2000s Archive

We’ll Always Have Paris

continued (page 3 of 5)

On the other hand, Thanksgiving in Paris was a dead ringer for Thanksgiving at home, save for the much-missed butternut squash, and the fact that everything tasted better. I don’t know whom we have to thank—I fear it may be Hallmark—but Parisian butchers have come a long way since the first time I ordered a “grosse dinde” in November, nearly 20 years ago. “Oh, is it for your American rite?” asked the butcher, with a squint of the eye generally reserved for Jewish-Masonic conspiracies. Now those grosses dindes come with a side order of miniature American flags. In New York we are Pilgrims, but in Paris we are Americans. 

We had one great advantage over Franklin: We spoke French. Franklin rarely acknowledged that minor handicap, although he did refer to contracts that had been signed in his first year, when misapprehension was the order of the day. Even a bilingual family came in for its share of surprises, however. There was the hockey coach who chain-smoked on the ice. (There were also the unforgiving stares to be endured in the métro when traveling with an eight-year-old in full hockey equipment, especially as that child was a girl.) School recess may well have taken place in the magnificent Parc Monceau, but one did not a) set foot on the grass, b) throw a ball, c) throw anything resembling a ball. In turn, the flying scarves, the chestnuts, the bottle caps were confiscated. The school week is cleverly configured to keep mothers from working (home for lunch; half-day Wednesday; four-hour birthday parties). The academic calendar is configured to keep teachers from having to work more than three weeks straight.

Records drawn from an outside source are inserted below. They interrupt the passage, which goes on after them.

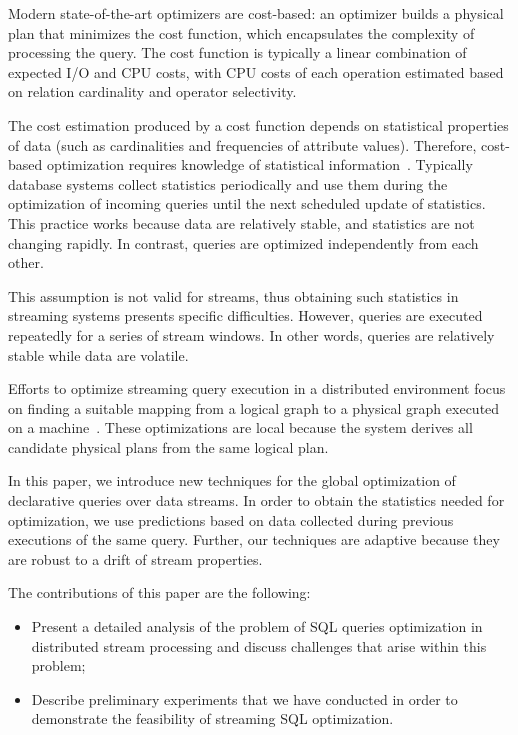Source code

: Modern state-of-the-art optimizers are cost-based: an optimizer builds a physical plan that minimizes the cost function, which encapsulates the complexity of processing the query. 
The cost function is typically a linear combination of expected I/O and CPU costs, with CPU costs of each operation estimated based on relation cardinality and operator selectivity. 

The cost estimation produced by a cost function depends on statistical properties of data (such as cardinalities and frequencies of attribute values). Therefore, cost-based optimization requires knowledge of statistical information~\cite{Neumann2018optimization}.  
Typically database systems collect statistics periodically and use them during the optimization of incoming queries until the next scheduled update of statistics. 
This practice works because data are relatively stable, and statistics are not changing rapidly. In contrast, queries are optimized independently from each other. 

This assumption is not valid for streams, thus obtaining such statistics in streaming systems presents specific difficulties. However, queries are executed repeatedly for a series of stream windows. In other words, queries are relatively stable while data are volatile.

Efforts to optimize streaming query execution in a distributed environment focus on finding a suitable mapping from a logical graph to a physical graph executed on a machine~\cite{grulich2020grizzly, gedik2009code, kroll2019arc, schneider2012auto, gedik2008spade}.
These optimizations are local because the system derives all candidate physical plans from the same logical plan.  

In this paper, we introduce new techniques for the global optimization of declarative queries over data streams. 
In order to obtain the statistics needed for optimization, we use predictions based on data collected during previous executions of the same query. 
Further, our techniques are adaptive because they are robust to a drift of stream properties. 

The  contributions of this paper are the following:
\begin{itemize}
    \item Present a detailed analysis of the problem of SQL queries optimization in distributed stream processing and discuss challenges that arise within this problem;
    \item Describe preliminary experiments that we have conducted in order to demonstrate the feasibility of streaming SQL optimization.
\end{itemize}

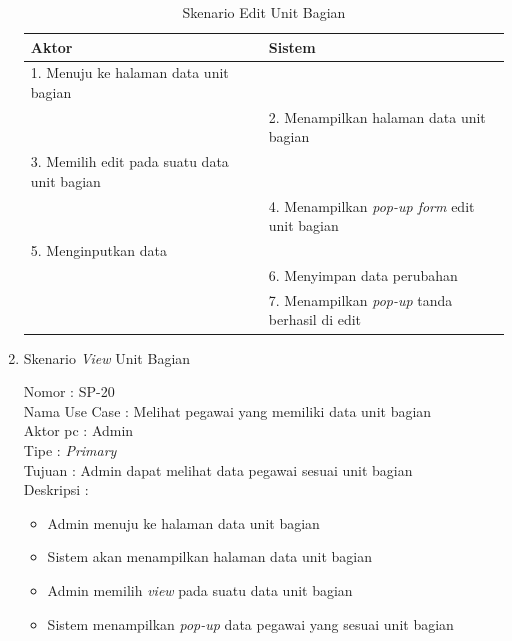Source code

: \begin{enumerate}
\begin{itemize}
\end{itemize}

\begin{table}
	\caption{Skenario Edit Unit Bagian}
	\centering
	\begin{tabular}{ | p{55mm} | p{73mm} |}
		\hline 
		\textbf{Aktor} & \textbf{Sistem} \\
		\hline
		
		1.	Menuju ke halaman data unit bagian &  \\
		
		\hline
		
		&  2. Menampilkan halaman data unit bagian \\
		
		\hline
		
		3. Memilih edit pada suatu data unit bagian & \\
		
		\hline
		
		& 4.	Menampilkan \textit{pop-up form} edit unit bagian \\
		
		\hline
		
		5.	Menginputkan data  & \\
		\hline
		
		& 6.	Menyimpan data perubahan \\
		\hline
		
		& 7.	Menampilkan \textit{pop-up} tanda berhasil di edit \\
		\hline
		
	\end{tabular}
\end{table}

\item Skenario \textit{View} Unit Bagian

Nomor \kern 3.6pc : SP-20 \\
Nama Use Case : Melihat pegawai yang memiliki data unit bagian \\
Aktor  pc : Admin \\
Tipe \kern 4.6pc : \textit{Primary} \\
Tujuan \kern 3.6pc : Admin dapat melihat data pegawai sesuai unit bagian \\
Deskripsi \kern 2.5pc : 

\begin{itemize}
	\item Admin menuju ke halaman data unit bagian
	\item Sistem akan menampilkan halaman data unit bagian
	\item Admin memilih \textit{view} pada suatu data unit bagian
	\item Sistem menampilkan \textit{pop-up} data pegawai yang sesuai unit bagian
	

\end{itemize}
\end{enumerate}
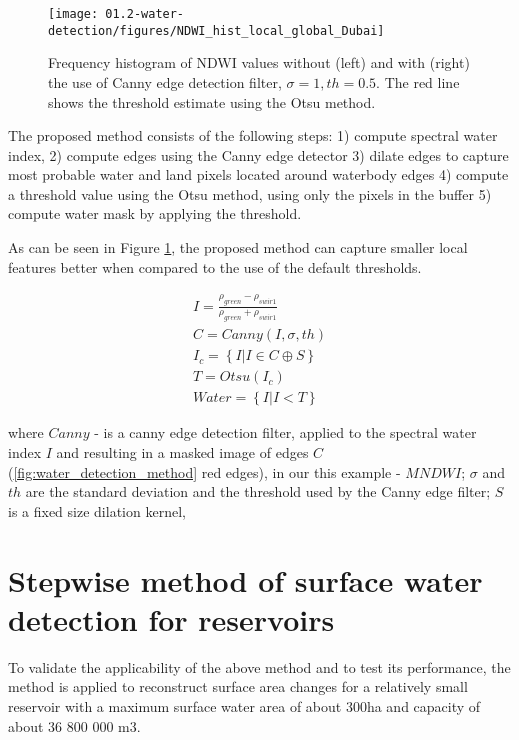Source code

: \begin{figure}
	\centering
	\texttt{[image: 01.2-water-detection/figures/NDWI\_hist\_local\_global\_Dubai]}
	\caption{Frequency histogram of NDWI values without (left) and with (right) the use of Canny edge detection filter, $\sigma=1, th=0.5$. The red line shows the threshold estimate using the Otsu method.}
	\label{fig:water_detection_method_local_water_hist_Dubai}
\end{figure}

The proposed method consists of the following steps: 1) compute spectral water index, 2) compute edges using the Canny edge detector 3) dilate edges to capture most probable water and land pixels located around waterbody edges 4) compute a threshold value using the Otsu method, using only the pixels in the buffer 5) compute water mask by applying the threshold.

As can be seen in Figure \ref{fig:water_detection_method_local_water_hist_Dubai}, the proposed method can capture smaller local features better when compared to the use of the default thresholds.


\begin{gather}
I=\frac{\rho_{green}-\rho_{swir1}}{\rho_{green}+\rho_{swir1}} \\
C=Canny(I,\sigma,th) \\
I_c=\left\{ I | I \in C \oplus S \right\} \\
T=Otsu(I_c) \\
Water = \left\{ I | I < T \right\}
\end{gather}


where $Canny$ - is a canny edge detection filter, applied to the spectral water index $I$ and resulting in a masked image of edges $C$ (\ref{fig:water_detection_method} red edges), in our this example - $MNDWI$; $\sigma$ and $th$ are the standard deviation and the threshold used by the Canny edge filter; $S$ is a fixed size dilation kernel, 

\section{Stepwise method of surface water detection for reservoirs}

To validate the applicability of the above method and to test its performance, the method is applied to reconstruct surface area changes for a relatively small reservoir with a maximum surface water area of about 300ha and capacity of about 36 800 000 m3. 

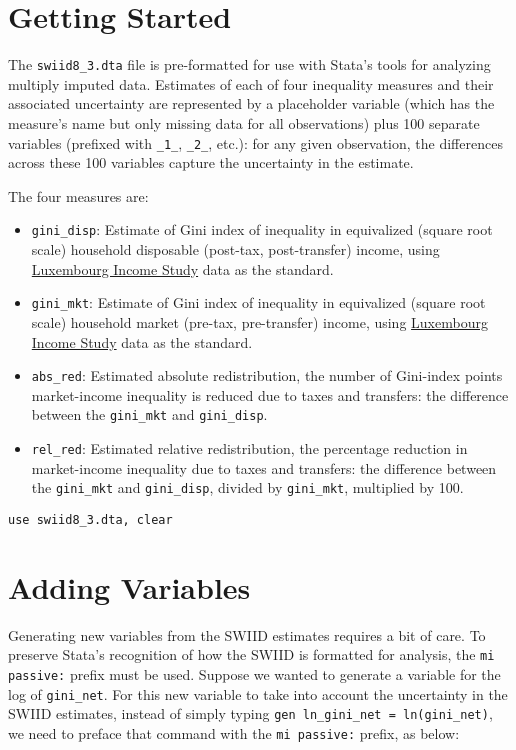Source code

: \documentclass[11pt]{article}
\begin{document}
\section{Getting Started}
The \verb+swiid8_3.dta+ file is pre-formatted for use with Stata's tools for analyzing multiply imputed data.  Estimates of each of four inequality measures and their associated uncertainty are represented by a placeholder variable (which has the measure's name but only missing data for all observations) plus 100 separate variables (prefixed with \verb+_1_+, \verb+_2_+, etc.): for any given observation, the differences across these 100 variables capture the uncertainty in the estimate.   

The four measures are:
\begin{itemize}
	\item \verb+gini_disp+: Estimate of Gini index of inequality in equivalized (square root scale) household disposable (post-tax, post-transfer) income, using \href{http://www.lisdatacenter.org}{Luxembourg Income Study} data as the standard.
	\item \verb+gini_mkt+: Estimate of Gini index of inequality in equivalized (square root scale) household market (pre-tax, pre-transfer) income, using \href{http://www.lisdatacenter.org}{Luxembourg Income Study} data as the standard.	
	\item \verb+abs_red+: Estimated absolute redistribution, the number of Gini-index points market-income inequality is reduced due to taxes and transfers: the difference between the \verb+gini_mkt+ and \verb+gini_disp+.
	\item \verb+rel_red+: Estimated relative redistribution, the percentage reduction in market-income inequality due to taxes and transfers: the difference between the \verb+gini_mkt+ and \verb+gini_disp+, divided by \verb+gini_mkt+, multiplied by 100.
\end{itemize}

\begin{verbatim}
use swiid8_3.dta, clear
\end{verbatim}

\section{Adding Variables}
Generating new variables from the SWIID estimates requires a bit of care.  To preserve Stata's recognition of how the SWIID is formatted for analysis, the \verb+mi passive:+ prefix must be used.  Suppose we wanted to generate a variable for the log of \verb+gini_net+.  For this new variable to take into account the uncertainty in the SWIID estimates, instead of simply typing \verb+gen ln_gini_net = ln(gini_net)+, we need to preface that command with the \verb+mi passive:+ prefix, as below:
\end{document}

Some of the frustrations were maddeningly familiar. The problem is less one of language than of the sterling example set—and the expectations harbored—by North American efficiency. It is almost impossible to shake the Anglo-Saxon concern that you are holding up the line, a qualm that does not exist in France, where it is one’s privilege and responsibility to do so. Quite simply, ours is a service economy. France’s is not. A café waiter is meant to do his job, but that job is most decidedly not to guarantee the satisfaction of his customer. Rather it is the customer’s job to admire the professionalism of the waiter, the expertise with which he can flick a baguette crumb into oblivion, his unerring capacity to make change. Stocking the larder is a full-time job, more so even than in Franklin’s day, when the fruit seller and the pâtissier and the laitier delivered their goods to the door. (Judging from his household accounts, Franklin had a hearty and prescient taste for apple pie.) Early on the ten-year-old delivered up the paradox of Parisian life: In that city, one accomplishes precisely half of what one sets out that morning to accomplish. Which means that if one heads out with only one thing to do, one has a problem.